Former Sen. Kay Bailey Hutchinson speaks at the Texas Tribune Festival in 2014.
Bob Daemmrich
Former Sen. Kay Bailey Hutchinson speaks at the Texas Tribune Festival in 2014.

WASHINGTON — Former U.S. Sen.  Kay Bailey Hutchisontestified on Thursday that she would take a tough stance on Russia if she is confirmed as the new ambassador to the North Atlantic Treaty Organization. 

"We are beefing up defenses for an aggressive Russia," she told the Senate Foreign Relations Committee, adding that she supports lawmakers considering new sanctions on Russian in response to its cyberattacks at home and abroad. "I think that Congress is doing the right thing." 
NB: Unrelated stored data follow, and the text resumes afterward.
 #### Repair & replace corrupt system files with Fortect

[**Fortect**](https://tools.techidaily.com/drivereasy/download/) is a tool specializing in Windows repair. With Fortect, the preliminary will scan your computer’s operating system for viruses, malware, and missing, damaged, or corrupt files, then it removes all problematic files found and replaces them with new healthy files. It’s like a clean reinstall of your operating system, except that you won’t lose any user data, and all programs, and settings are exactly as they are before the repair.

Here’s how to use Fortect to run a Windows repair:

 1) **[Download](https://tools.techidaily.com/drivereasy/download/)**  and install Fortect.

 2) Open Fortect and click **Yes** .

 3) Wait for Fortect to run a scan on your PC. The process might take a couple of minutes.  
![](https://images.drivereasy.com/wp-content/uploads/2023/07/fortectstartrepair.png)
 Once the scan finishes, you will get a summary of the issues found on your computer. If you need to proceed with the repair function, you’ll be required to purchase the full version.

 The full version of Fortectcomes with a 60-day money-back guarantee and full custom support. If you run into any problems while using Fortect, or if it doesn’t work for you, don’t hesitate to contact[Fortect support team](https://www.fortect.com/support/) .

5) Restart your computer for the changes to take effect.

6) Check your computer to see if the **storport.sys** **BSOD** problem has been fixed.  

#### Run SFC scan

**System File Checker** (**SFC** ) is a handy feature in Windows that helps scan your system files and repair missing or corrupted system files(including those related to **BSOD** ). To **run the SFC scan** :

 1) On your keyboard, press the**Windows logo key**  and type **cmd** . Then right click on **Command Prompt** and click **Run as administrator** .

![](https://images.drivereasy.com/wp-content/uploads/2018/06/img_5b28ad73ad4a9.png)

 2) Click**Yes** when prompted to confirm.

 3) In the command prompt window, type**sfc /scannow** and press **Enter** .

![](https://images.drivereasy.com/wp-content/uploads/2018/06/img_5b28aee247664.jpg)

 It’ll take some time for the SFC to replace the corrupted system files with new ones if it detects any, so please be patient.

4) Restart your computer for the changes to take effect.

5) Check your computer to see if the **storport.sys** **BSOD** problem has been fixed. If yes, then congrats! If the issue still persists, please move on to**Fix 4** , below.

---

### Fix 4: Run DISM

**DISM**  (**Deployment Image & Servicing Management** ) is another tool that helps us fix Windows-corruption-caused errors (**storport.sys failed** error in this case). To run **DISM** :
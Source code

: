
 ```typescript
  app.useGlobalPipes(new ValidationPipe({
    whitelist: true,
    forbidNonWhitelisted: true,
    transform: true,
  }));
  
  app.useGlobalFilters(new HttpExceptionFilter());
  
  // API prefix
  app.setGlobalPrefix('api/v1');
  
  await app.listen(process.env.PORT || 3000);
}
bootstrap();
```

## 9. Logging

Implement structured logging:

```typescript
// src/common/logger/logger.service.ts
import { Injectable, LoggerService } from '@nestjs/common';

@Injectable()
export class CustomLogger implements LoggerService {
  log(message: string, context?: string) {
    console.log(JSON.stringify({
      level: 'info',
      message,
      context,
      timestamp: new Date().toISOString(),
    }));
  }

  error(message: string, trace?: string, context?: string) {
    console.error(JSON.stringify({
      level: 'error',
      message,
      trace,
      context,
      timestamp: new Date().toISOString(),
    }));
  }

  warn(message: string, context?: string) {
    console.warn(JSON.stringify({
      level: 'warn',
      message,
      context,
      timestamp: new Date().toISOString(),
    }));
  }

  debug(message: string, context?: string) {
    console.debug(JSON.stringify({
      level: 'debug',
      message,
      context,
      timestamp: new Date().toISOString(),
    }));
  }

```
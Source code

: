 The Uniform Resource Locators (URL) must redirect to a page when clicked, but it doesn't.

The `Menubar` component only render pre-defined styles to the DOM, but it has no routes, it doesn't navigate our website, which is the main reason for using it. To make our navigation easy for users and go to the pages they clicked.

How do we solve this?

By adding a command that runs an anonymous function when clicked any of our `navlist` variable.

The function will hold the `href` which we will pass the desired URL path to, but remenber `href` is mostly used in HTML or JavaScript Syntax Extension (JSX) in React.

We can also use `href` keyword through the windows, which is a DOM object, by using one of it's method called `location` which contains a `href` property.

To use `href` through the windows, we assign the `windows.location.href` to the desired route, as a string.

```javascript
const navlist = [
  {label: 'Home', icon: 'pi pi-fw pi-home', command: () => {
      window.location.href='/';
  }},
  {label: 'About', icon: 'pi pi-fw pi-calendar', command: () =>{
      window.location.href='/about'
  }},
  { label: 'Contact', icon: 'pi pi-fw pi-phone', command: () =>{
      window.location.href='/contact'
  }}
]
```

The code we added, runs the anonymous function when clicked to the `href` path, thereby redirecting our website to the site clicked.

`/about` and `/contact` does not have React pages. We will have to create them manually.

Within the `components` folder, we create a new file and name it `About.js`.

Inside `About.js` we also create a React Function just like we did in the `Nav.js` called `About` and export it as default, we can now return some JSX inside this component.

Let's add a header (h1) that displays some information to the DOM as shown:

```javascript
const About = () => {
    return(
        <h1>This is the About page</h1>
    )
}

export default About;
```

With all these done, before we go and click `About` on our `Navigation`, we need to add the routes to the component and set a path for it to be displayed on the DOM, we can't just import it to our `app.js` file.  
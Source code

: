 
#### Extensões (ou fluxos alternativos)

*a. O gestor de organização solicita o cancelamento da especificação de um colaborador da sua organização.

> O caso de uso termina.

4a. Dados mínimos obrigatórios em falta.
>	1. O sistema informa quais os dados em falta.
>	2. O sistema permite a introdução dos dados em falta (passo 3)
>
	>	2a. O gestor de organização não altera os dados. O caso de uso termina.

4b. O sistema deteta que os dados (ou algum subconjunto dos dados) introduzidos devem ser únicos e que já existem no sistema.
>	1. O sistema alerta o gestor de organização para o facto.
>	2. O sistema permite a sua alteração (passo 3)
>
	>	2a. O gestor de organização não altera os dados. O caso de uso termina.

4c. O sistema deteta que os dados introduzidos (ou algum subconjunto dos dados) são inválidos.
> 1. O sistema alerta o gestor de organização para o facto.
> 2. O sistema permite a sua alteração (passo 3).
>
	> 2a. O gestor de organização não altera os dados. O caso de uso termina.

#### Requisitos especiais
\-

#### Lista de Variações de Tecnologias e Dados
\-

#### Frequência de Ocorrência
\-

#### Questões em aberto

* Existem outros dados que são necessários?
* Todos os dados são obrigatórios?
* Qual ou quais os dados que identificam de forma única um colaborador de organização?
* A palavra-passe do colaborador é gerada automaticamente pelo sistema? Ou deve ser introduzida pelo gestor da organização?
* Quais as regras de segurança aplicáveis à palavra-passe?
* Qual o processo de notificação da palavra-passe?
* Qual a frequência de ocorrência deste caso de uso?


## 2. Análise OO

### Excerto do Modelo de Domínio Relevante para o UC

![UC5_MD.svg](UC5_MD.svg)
Hutchison's comments were striking given that the man who nominated her to the NATO post — President Donald Trump — continues to cultivate an oddly close relationship with Russian President Vladimir Putin. Several senators, including Democrats, said Thursday they found Hutchison's positions reassuring, and they were anything but adversarial in their questioning of her. 

"Kay Bailey, I'm so excited you're the nominee," said U.S. Sen. Tim Kaine, a Virginia Democrat and 2016 Democratic nominee for vice president. "Your nomination sends a signal the NATO relationship is an important one." 

The Senate has passed Russian sanctions in a near-unanimous vote, but the legislation is stalled in the House amid procedural and partisan infighting. Most members of Congress believe Trump is against new sanctions, setting the stage for a potential veto or veto override in the coming months. 

In her testimony, Hutchison called it likely that Russia interfered in the 2016 American elections, a conclusion Trump and many Republicans have yet to fully accept despite a consensus among the country's intelligence agencies. 

Hutchison was one of several ambassador nominees who participated in Thursday's panel. Texas' two senators,  John Cornyn and  Ted Cruz, introduced Hutchison to the committee with high praise. 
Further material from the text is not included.